Wednesday, February 8, 2012

it's good, it's real, it's pretty

This afternoon, through happy accident of iPod shuffle, I was reminded of The Breeders' debut record, Pod (1990).

Pod was Kim Deal's side-project, formed with Tanya Donnelly. The rock and roll women, desiring to break away from their roles as second fiddles to Charles Thompson and Kristin Hersh, founded The Breeders (named after Kim and Kelly Deal's old hometown band), enlisted the help of Josephine Wiggs and Steve Albini, and recorded Pod.


It's better than Bossanova, the Pixies record released the same year.  Like Bossanova, it's both delicate and lacerating.  Where Bossanova, in its noisier moments, is a bit like the audio equivalent of being dragged across razor wire, Pod is like sitting in a field of wildflowers one moment before getting crushed by a giant rock falling out of the sky.  Art rock for Chicken Little and Indie Kids before there was such a thing as Indie Kids.

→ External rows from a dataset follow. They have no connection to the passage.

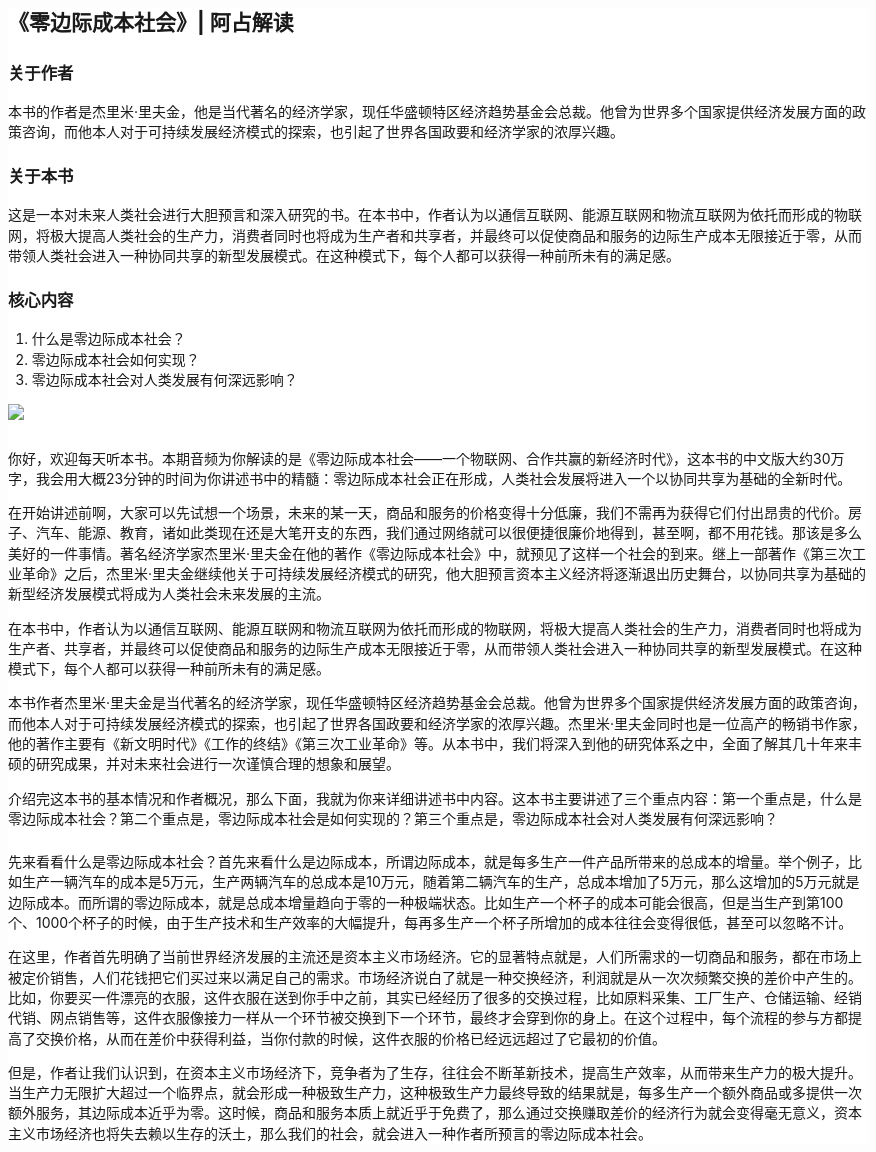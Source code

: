 ## 《零边际成本社会》| 阿占解读

### 关于作者

本书的作者是杰里米·里夫金，他是当代著名的经济学家，现任华盛顿特区经济趋势基金会总裁。他曾为世界多个国家提供经济发展方面的政策咨询，而他本人对于可持续发展经济模式的探索，也引起了世界各国政要和经济学家的浓厚兴趣。

### 关于本书

这是一本对未来人类社会进行大胆预言和深入研究的书。在本书中，作者认为以通信互联网、能源互联网和物流互联网为依托而形成的物联网，将极大提高人类社会的生产力，消费者同时也将成为生产者和共享者，并最终可以促使商品和服务的边际生产成本无限接近于零，从而带领人类社会进入一种协同共享的新型发展模式。在这种模式下，每个人都可以获得一种前所未有的满足感。 

### 核心内容

1. 什么是零边际成本社会？
2. 零边际成本社会如何实现？
3. 零边际成本社会对人类发展有何深远影响？

<img  src="https://piccdn3.umiwi.com/img/201711/03/201711031447133443259817.jpg" width="0"/>

###  



你好，欢迎每天听本书。本期音频为你解读的是《零边际成本社会——一个物联网、合作共赢的新经济时代》，这本书的中文版大约30万字，我会用大概23分钟的时间为你讲述书中的精髓：零边际成本社会正在形成，人类社会发展将进入一个以协同共享为基础的全新时代。

在开始讲述前啊，大家可以先试想一个场景，未来的某一天，商品和服务的价格变得十分低廉，我们不需再为获得它们付出昂贵的代价。房子、汽车、能源、教育，诸如此类现在还是大笔开支的东西，我们通过网络就可以很便捷很廉价地得到，甚至啊，都不用花钱。那该是多么美好的一件事情。著名经济学家杰里米·里夫金在他的著作《零边际成本社会》中，就预见了这样一个社会的到来。继上一部著作《第三次工业革命》之后，杰里米·里夫金继续他关于可持续发展经济模式的研究，他大胆预言资本主义经济将逐渐退出历史舞台，以协同共享为基础的新型经济发展模式将成为人类社会未来发展的主流。

在本书中，作者认为以通信互联网、能源互联网和物流互联网为依托而形成的物联网，将极大提高人类社会的生产力，消费者同时也将成为生产者、共享者，并最终可以促使商品和服务的边际生产成本无限接近于零，从而带领人类社会进入一种协同共享的新型发展模式。在这种模式下，每个人都可以获得一种前所未有的满足感。

本书作者杰里米·里夫金是当代著名的经济学家，现任华盛顿特区经济趋势基金会总裁。他曾为世界多个国家提供经济发展方面的政策咨询，而他本人对于可持续发展经济模式的探索，也引起了世界各国政要和经济学家的浓厚兴趣。杰里米·里夫金同时也是一位高产的畅销书作家，他的著作主要有《新文明时代》《工作的终结》《第三次工业革命》等。从本书中，我们将深入到他的研究体系之中，全面了解其几十年来丰硕的研究成果，并对未来社会进行一次谨慎合理的想象和展望。

介绍完这本书的基本情况和作者概况，那么下面，我就为你来详细讲述书中内容。这本书主要讲述了三个重点内容：第一个重点是，什么是零边际成本社会？第二个重点是，零边际成本社会是如何实现的？第三个重点是，零边际成本社会对人类发展有何深远影响？

###  



先来看看什么是零边际成本社会？首先来看什么是边际成本，所谓边际成本，就是每多生产一件产品所带来的总成本的增量。举个例子，比如生产一辆汽车的成本是5万元，生产两辆汽车的总成本是10万元，随着第二辆汽车的生产，总成本增加了5万元，那么这增加的5万元就是边际成本。而所谓的零边际成本，就是总成本增量趋向于零的一种极端状态。比如生产一个杯子的成本可能会很高，但是当生产到第100个、1000个杯子的时候，由于生产技术和生产效率的大幅提升，每再多生产一个杯子所增加的成本往往会变得很低，甚至可以忽略不计。

在这里，作者首先明确了当前世界经济发展的主流还是资本主义市场经济。它的显著特点就是，人们所需求的一切商品和服务，都在市场上被定价销售，人们花钱把它们买过来以满足自己的需求。市场经济说白了就是一种交换经济，利润就是从一次次频繁交换的差价中产生的。比如，你要买一件漂亮的衣服，这件衣服在送到你手中之前，其实已经经历了很多的交换过程，比如原料采集、工厂生产、仓储运输、经销代销、网点销售等，这件衣服像接力一样从一个环节被交换到下一个环节，最终才会穿到你的身上。在这个过程中，每个流程的参与方都提高了交换价格，从而在差价中获得利益，当你付款的时候，这件衣服的价格已经远远超过了它最初的价值。

但是，作者让我们认识到，在资本主义市场经济下，竞争者为了生存，往往会不断革新技术，提高生产效率，从而带来生产力的极大提升。当生产力无限扩大超过一个临界点，就会形成一种极致生产力，这种极致生产力最终导致的结果就是，每多生产一个额外商品或多提供一次额外服务，其边际成本近乎为零。这时候，商品和服务本质上就近乎于免费了，那么通过交换赚取差价的经济行为就会变得毫无意义，资本主义市场经济也将失去赖以生存的沃土，那么我们的社会，就会进入一种作者所预言的零边际成本社会。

Tanya got the short straw this time out, becoming essentially, a session player for Kim Deal.  But it's Kim's songs here that really shine: shimmery and brutal, made all the more lovely by the stark, dry Albini production.  Pod is the color of concrete and smells like rain on hot asphalt. It marks a roughly 8 month period of my life, in between the age of 18 and 19.  I worked in a large office, essentially a receptionist.  But the office rarely had visitors. My boss sat in a small office behind me with his feet up on the desk, always reading a very thick novel.  He let me do what I wanted, and what I wanted to do was listen to Pod every day.   I also listened to fIREHOSE's Flyin' The Flannel and The Cars' Heartbreak City.

Three record soundtrack to Summer in San Diego.  Summer of grand theft auto (a Navy van).  Summer of acid trips and fence jumping.  Summer of stacks of paperwork. Official Government Documents. Rolling Rock in cans:  that mysterious "33." Summer of first regular sex.  And by regular, I mean often.  Not that I was having irregular sex before, but I probably was.

Pod, in fact sounds a little like sex and I suppose that's what draws me back.  Like its namesake, it's a sonic cocoon that wraps me into a time when I was still young and not yet fully born.  I remember standing in the office, slightly in front of my desk, holding the receiver of a rotary phone up to my ear and somebody (I don't remember who...my mother, my father?) telling me that Grandma Davie had finally died.  Did I want to go home?     I didn't go.   Louder than the voice on the end of the line though, in my memory, is Kim Deal rasping, low, breathy, across the room, "well acquainted with the touch of a velvet hand, like a lizard on a window pane."

Breeders would continue to release albums sporadically, their biggest success, the sophomore effort The Last Splash, which yielded them their 17 minutes of fame thanks to the HUGE success of the "hit single" Cannonball.   This was a ramped up, Albini-less affair. More muscular, harder and sleeker around the edges, with a wider dynamic range, which strangely made the record sound less dynamic--more sonic tools to play with and everything bled. It was a glorious bloodbath, but at the end of the decade, and then again at the end of another decade (and another two years) it was no Pod.

Today, as I walked to my therapist's office, the song Metal Man came on the iPod.  Maddeningly quiet at first it builds spare bass figures and weird angular guitar lines into a delicate, almost lacy thing. You turn it up because you can't quite hear it.  Then it builds and anticipates a huge sonic boom.  Then it stops short.  When the boom finally comes, it is gone quickly and the song dissolves back into the roomy atmospherics of the first 30 seconds or so, this time with disconnected voices saying terribly mundane things amid the bare swirl.

It was raining today.  It tasted like rust.   I was 19 again, wet, not quite depressed.  Thanks Kim Deal. Thanks Tanya Donnelly.  Thanks Charles, for not letting enough of Kim's songs into the Pixies.